For the entries that follow, give the number of lines holding the string "winscp" and nothing more.

━━━━━━━━━━━━━━━━

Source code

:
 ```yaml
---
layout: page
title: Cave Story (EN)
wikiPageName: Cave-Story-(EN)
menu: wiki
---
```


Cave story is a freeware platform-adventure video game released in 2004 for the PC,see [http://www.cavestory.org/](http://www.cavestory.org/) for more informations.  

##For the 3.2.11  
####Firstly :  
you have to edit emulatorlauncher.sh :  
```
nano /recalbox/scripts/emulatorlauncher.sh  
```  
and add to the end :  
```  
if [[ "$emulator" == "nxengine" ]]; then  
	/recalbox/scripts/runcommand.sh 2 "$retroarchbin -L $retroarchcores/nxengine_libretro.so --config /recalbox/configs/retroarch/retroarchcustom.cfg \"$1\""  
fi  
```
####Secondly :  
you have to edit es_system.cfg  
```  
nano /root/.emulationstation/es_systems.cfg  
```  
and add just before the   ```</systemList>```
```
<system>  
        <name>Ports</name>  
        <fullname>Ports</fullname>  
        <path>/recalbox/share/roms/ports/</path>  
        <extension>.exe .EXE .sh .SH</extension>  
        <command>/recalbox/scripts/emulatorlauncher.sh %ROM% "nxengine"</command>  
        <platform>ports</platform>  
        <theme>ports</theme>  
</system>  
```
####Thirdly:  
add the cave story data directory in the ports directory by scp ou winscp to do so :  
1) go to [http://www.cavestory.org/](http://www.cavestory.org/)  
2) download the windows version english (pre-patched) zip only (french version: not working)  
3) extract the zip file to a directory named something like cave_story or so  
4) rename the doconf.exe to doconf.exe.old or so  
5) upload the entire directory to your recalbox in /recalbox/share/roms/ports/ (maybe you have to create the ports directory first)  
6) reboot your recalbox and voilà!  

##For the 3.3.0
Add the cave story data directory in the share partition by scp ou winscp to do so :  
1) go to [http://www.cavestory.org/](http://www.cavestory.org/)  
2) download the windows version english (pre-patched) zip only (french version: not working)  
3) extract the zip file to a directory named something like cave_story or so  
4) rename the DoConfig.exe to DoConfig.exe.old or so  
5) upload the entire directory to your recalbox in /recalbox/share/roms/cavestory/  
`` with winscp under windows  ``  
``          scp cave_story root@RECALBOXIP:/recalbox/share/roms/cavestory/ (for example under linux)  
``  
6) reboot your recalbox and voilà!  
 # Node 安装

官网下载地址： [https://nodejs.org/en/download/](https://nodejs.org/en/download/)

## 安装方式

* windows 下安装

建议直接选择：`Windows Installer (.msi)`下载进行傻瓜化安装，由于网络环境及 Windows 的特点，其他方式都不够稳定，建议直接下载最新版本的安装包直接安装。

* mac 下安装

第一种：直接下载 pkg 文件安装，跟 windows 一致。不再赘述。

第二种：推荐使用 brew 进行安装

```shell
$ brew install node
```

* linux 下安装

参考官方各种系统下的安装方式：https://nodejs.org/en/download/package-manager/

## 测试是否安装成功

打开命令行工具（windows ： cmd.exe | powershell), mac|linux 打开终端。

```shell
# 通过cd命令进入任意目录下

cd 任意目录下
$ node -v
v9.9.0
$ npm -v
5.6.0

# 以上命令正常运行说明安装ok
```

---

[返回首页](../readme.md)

━━━━━━━━━━━━━━━━

Written reply: 3